Nouveau Parti anticapitaliste

Nos vies valent plus que leurs profits

L’agriculture bretonne, laboratoire de l’industrialisation de l’agriculture

À lire : Silence dans les champs, de Nicolas Legendre

Nicolas Legendre1, fils de paysans bretons devenu journaliste et auteur de documentaires, a essayé de comprendre comment la Bretagne des années 1960 est devenue le premier territoire agricole de France, donnant naissance à l’agro-industrie. Après sept ans d’enquête, en s’appuyant sur près de 300 témoignages, il montre comment la plupart des agriculteurs se sont fait piéger : par l’agrandissement, par toujours plus d’investissements pour se moderniser, encouragés par l’État (prêts bonifiés, défiscalisation), par les chambres d’agriculture et les coopératives (qui vendent les aliments pour le bétail ou achètent leur production), par les fabricants d’équipements agricoles et les banques (Crédit agricole).

Et quand certains paysans veulent échapper à ce piège, l’enquête montre comment des pressions insidieuses et les portes qui se ferment, poussent à courber l’échine et au silence, à continuer à travailler pour rembourser ses dettes, jusqu’à l’épuisement… jusqu’au suicide2. Et ceux, paysans, élus, associations écologistes ou journalistes qui dénoncent les mécanismes de cette agriculture productiviste sont menacés (comme Morgane Large, journaliste de Radio Kriez Breizh) : coups de fils nocturnes, chien intoxiqué, boulons d’une roue de sa voiture dévissés…)

Témoignage d’un éleveur de porcs dans les Côtes-d’Armor :

« J’en suis à 100 % d’endettement. La coopérative paie mal, et c’est à l’éleveur de trouver les moyens de subsister. Dans le même temps, les dirigeants se font mousser en achetant des filiales un peu partout… On nous dit : “Vous n’êtes pas contents ? Allez bloquer les supermarchés !” »
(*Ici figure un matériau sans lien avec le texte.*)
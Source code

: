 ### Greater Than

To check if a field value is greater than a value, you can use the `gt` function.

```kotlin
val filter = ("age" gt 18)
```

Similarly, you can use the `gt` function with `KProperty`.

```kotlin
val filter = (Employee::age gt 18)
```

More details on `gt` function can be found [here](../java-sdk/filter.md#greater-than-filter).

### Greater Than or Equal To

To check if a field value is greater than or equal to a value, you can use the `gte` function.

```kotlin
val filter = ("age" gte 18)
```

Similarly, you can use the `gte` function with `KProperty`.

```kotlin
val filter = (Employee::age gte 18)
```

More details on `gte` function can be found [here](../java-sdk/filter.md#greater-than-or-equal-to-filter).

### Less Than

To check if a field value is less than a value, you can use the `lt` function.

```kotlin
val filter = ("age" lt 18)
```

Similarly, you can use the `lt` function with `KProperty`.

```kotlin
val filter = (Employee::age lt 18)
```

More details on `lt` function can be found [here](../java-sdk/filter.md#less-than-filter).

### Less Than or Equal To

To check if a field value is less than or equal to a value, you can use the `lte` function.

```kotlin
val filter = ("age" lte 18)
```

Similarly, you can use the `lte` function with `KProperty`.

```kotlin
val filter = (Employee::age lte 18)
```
C’est à ce prix que la Bretagne est devenue une des principales régions productrice d’Europe, en viande, lait et légumes. Les grossistes, les entreprises de transformation, de transport et la grande distribution se sont développés, toujours dans la course à la compétitivité, donc au profit, pour conquérir de nouveaux marchés locaux et mondiaux.
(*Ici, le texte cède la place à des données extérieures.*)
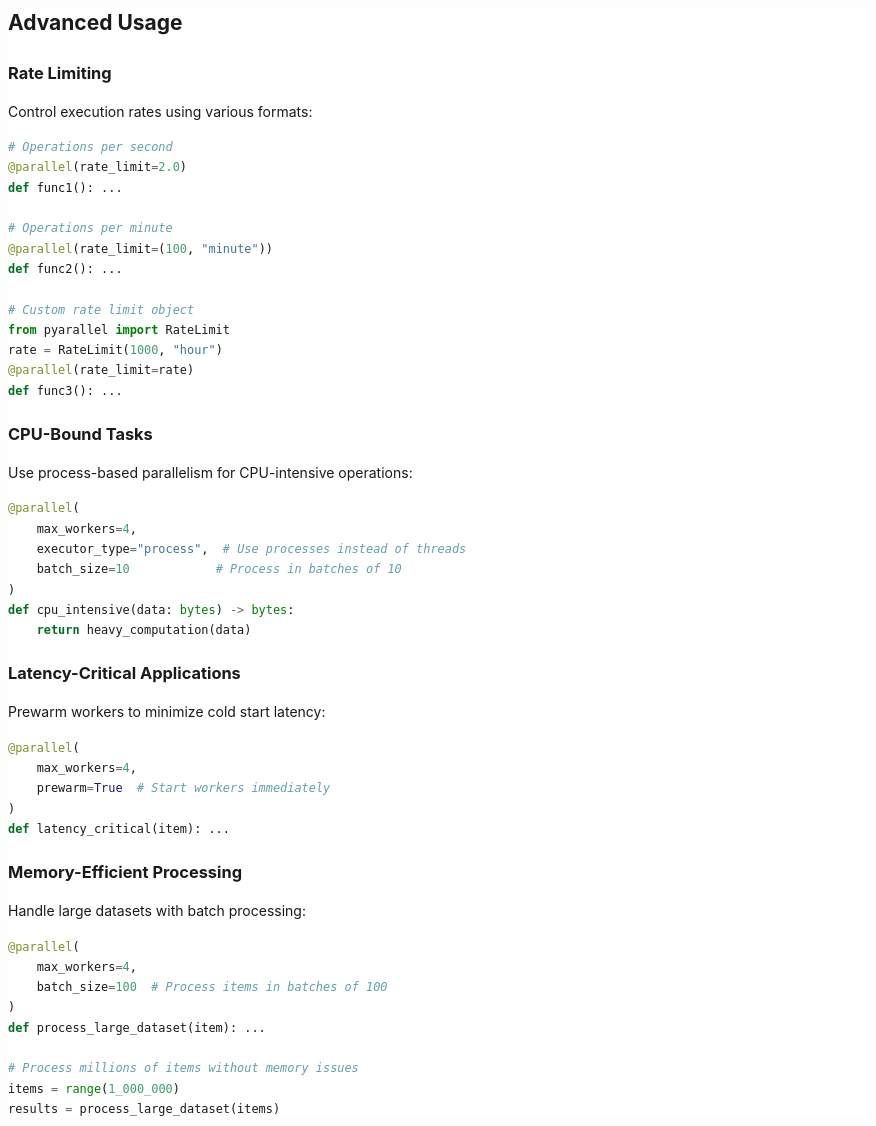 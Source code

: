 ## Advanced Usage

### Rate Limiting

Control execution rates using various formats:

```python
# Operations per second
@parallel(rate_limit=2.0)
def func1(): ...

# Operations per minute
@parallel(rate_limit=(100, "minute"))
def func2(): ...

# Custom rate limit object
from pyarallel import RateLimit
rate = RateLimit(1000, "hour")
@parallel(rate_limit=rate)
def func3(): ...
```

### CPU-Bound Tasks

Use process-based parallelism for CPU-intensive operations:

```python
@parallel(
    max_workers=4,
    executor_type="process",  # Use processes instead of threads
    batch_size=10            # Process in batches of 10
)
def cpu_intensive(data: bytes) -> bytes:
    return heavy_computation(data)
```

### Latency-Critical Applications

Prewarm workers to minimize cold start latency:

```python
@parallel(
    max_workers=4,
    prewarm=True  # Start workers immediately
)
def latency_critical(item): ...
```

### Memory-Efficient Processing

Handle large datasets with batch processing:

```python
@parallel(
    max_workers=4,
    batch_size=100  # Process items in batches of 100
)
def process_large_dataset(item): ...

# Process millions of items without memory issues
items = range(1_000_000)
results = process_large_dataset(items)
```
Ce cercle se dit « vertueux » pour les firmes transnationales, les notables locaux et les politiciens qui le contrôlent. Mais il est mortifère pour la majorité des agriculteurs qui sont piégés par l’endettement, pour les salariés dont le gagne-pain dépend de tout cet édifice économique, et enfin pour les consommateurs et la population également victimes de la pollution de l’environnement3 qu’il induit et qu’on retrouve dans notre alimentation. Ce mode agricole capitaliste est une impasse !

E.M.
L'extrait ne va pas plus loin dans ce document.